To achieve the goals outlined above, an "owner election" (or rather, "ownership passing") mechanism is introduced to ensure that the source and destination seeds are able to successfully negotiate a single "owner" during the migration. This mechanism is based on special owner DNS records that uniquely identify the seed that currently hosts the shoot's control plane ("owns" the shoot).

For example, for a shoot named i500152-gcp in project dev that uses an internal domain suffix internal.dev.k8s.ondemand.com and is scheduled on a seed with an identity shoot--i500152--gcp2-0841c87f-8db9-4d04-a603-35570da6341f-sap-landscape-dev, the owner DNS record is a TXT record with a domain name owner.i500152-gcp.dev.internal.dev.k8s.ondemand.com and a single value shoot--i500152--gcp2-0841c87f-8db9-4d04-a603-35570da6341f-sap-landscape-dev.

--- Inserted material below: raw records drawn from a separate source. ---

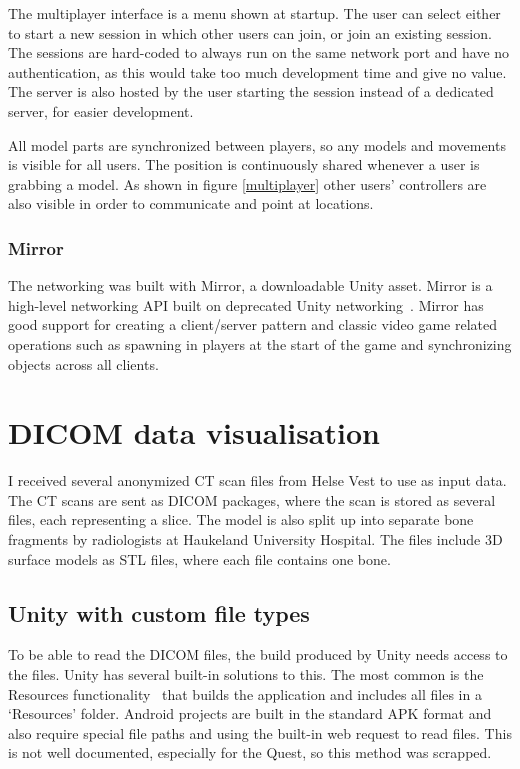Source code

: \documentclass[a4paper]{report}
\begin{document}
The multiplayer interface is a menu shown at startup. The user can select either to start a new session in which other users can join, or join an existing session. The sessions are hard-coded to always run on the same network port and have no authentication, as this would take too much development time and give no value. The server is also hosted by the user starting the session instead of a dedicated server, for easier development.

All model parts are synchronized between players, so any models and movements is visible for all users. The position is continuously shared whenever a user is grabbing a model. As shown in figure \ref{multiplayer} other users' controllers are also visible in order to communicate and point at locations.


\subsubsection{Mirror}
The networking was built with Mirror, a downloadable Unity asset. Mirror is a high-level networking API built on deprecated Unity networking~\cite{noauthor_mirror_nodate}. Mirror has good support for creating a client/server pattern and classic video game related operations such as spawning in players at the start of the game and synchronizing objects across all clients.

\section{DICOM data visualisation}
I received several anonymized CT scan files from Helse Vest to use as input data. The CT scans are sent as DICOM packages, where the scan is stored as several files, each representing a slice.
The model is also split up into separate bone fragments by radiologists at Haukeland University Hospital. The files include 3D surface models as STL files, where each file contains one bone.


\subsection{Unity with custom file types}

To be able to read the DICOM files, the build produced by Unity needs access to the files. Unity has several built-in solutions to this.
The most common is the Resources functionality~\cite{resourcesload_unity_nodate} that builds the application and includes all files in a `Resources' folder. Android projects are built in the standard APK format and also require special file paths and using the built-in web request to read files. This is not well documented, especially for the Quest, so this method was scrapped.
\end{document}
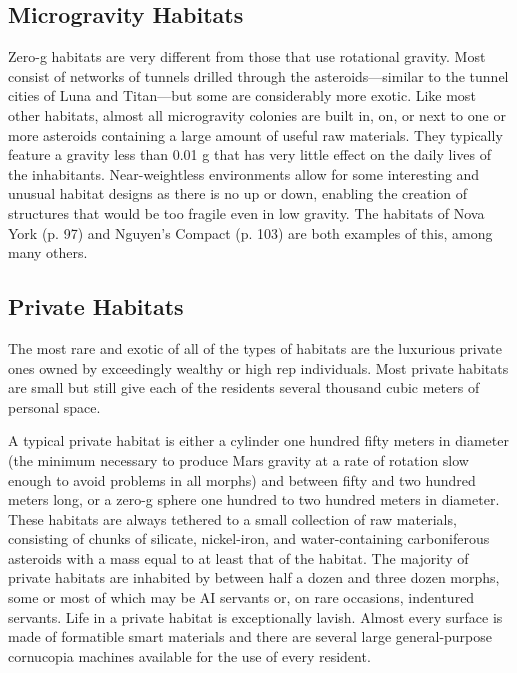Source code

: \subsection{Microgravity Habitats}

Zero-g habitats are very different from those that 
use rotational gravity. Most consist of networks of 
tunnels drilled through the asteroids—similar to the 
tunnel cities of Luna and Titan—but some are considerably more exotic. Like most other habitats, almost 
all microgravity colonies are built in, on, or next to 
one or more asteroids containing a large amount of 
useful raw materials. They typically feature a gravity 
less than 0.01 g that has very little effect on the daily 
lives of the inhabitants. Near-weightless environments 
allow for some interesting and unusual habitat designs 
as there is no up or down, enabling the creation of 
structures that would be too fragile even in low gravity. The habitats of Nova York (p. 97) and Nguyen's 
Compact (p. 103) are both examples of this, among 
many others.

\subsection{Private Habitats}

The most rare and exotic of all of the types of habitats 
are the luxurious private ones owned by exceedingly 
wealthy or high rep individuals. Most private habitats 
are small but still give each of the residents several 
thousand cubic meters of personal space.

A typical private habitat is either a cylinder one 
hundred fifty meters in diameter (the minimum necessary to produce Mars gravity at a rate of rotation 
slow enough to avoid problems in all morphs) and 
between fifty and two hundred meters long, or a 
zero-g sphere one hundred to two hundred meters 
in diameter. These habitats are always tethered to 
a small collection of raw materials, consisting of 
chunks of silicate, nickel-iron, and water-containing 
carboniferous asteroids with a mass equal to at 
least that of the habitat. The majority of private 
habitats are inhabited by between half a dozen and 
three dozen morphs, some or most of which may 
be AI servants or, on rare occasions, indentured 
servants. Life in a private habitat is exceptionally 
lavish. Almost every surface is made of formatible 
smart materials and there are several large general-purpose cornucopia machines available for the use 
of every resident.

The owner DNS record is created and maintained by reconciling an owner DNSRecord resource.

Unlike other extension resources, the owner DNSRecord resource is not reconciled every time the shoot is reconciled, but only when the resource is created. Therefore, the owner DNS record value (the owner ID) is updated only when the shoot is migrated to a different seed. For more information, see Add handling of owner DNSRecord resources.

The owner DNS record domain name and owner ID are passed to components that need to perform ownership checks, such as the backup-restore container of the etcd-main StatefulSet, and all extension controllers. These components then check regularly whether the actual owner ID (the value of the record) matches the passed ID. If they don't, the ownership check is considered failed, which causes the special behavior described below.

Note: A previous revision of this document proposed using "sync objects" written to and read from the backup container of the source seed as JSON files by the etcd-backup-restore processes in both seeds. With the introduction of owner DNS records such sync objects are no longer needed.

For the destination seed to actually become the owner, it needs to acquire the shoot's etcd data by copying the final full snapshot (and potentially also older snapshots) from the backup container of the source seed.

The mechanism to copy the snapshots and pass the ownership from the source to the destination seed consists of the following steps:

  1. The reconciliation flow ("restore" phase) is triggered in the destination seed without first executing the migration flow in the source seed (or perhaps it was executed, but it failed, and its state is currently unknown).

  2. The owner DNSRecord resource is created in the destination seed. As a result, the actual owner DNS record is updated with the destination seed ID. From this point, ownership checks by the etcd-backup-restore process and extension controller watchdogs in the source seed will fail, which will cause the special behavior described below.

  3. An additional "source" backup entry referencing the source seed backup bucket is deployed to the Garden cluster and the destination seed and reconciled by the backup entry controller. As a result, a secret with the appropriate credentials for accessing the source seed backup container named source-etcd-backup is created in the destination seed. The normal backup entry (referencing the destination seed backup container) is also deployed and reconciled, as usual, resulting in the usual etcd-backup secret being created.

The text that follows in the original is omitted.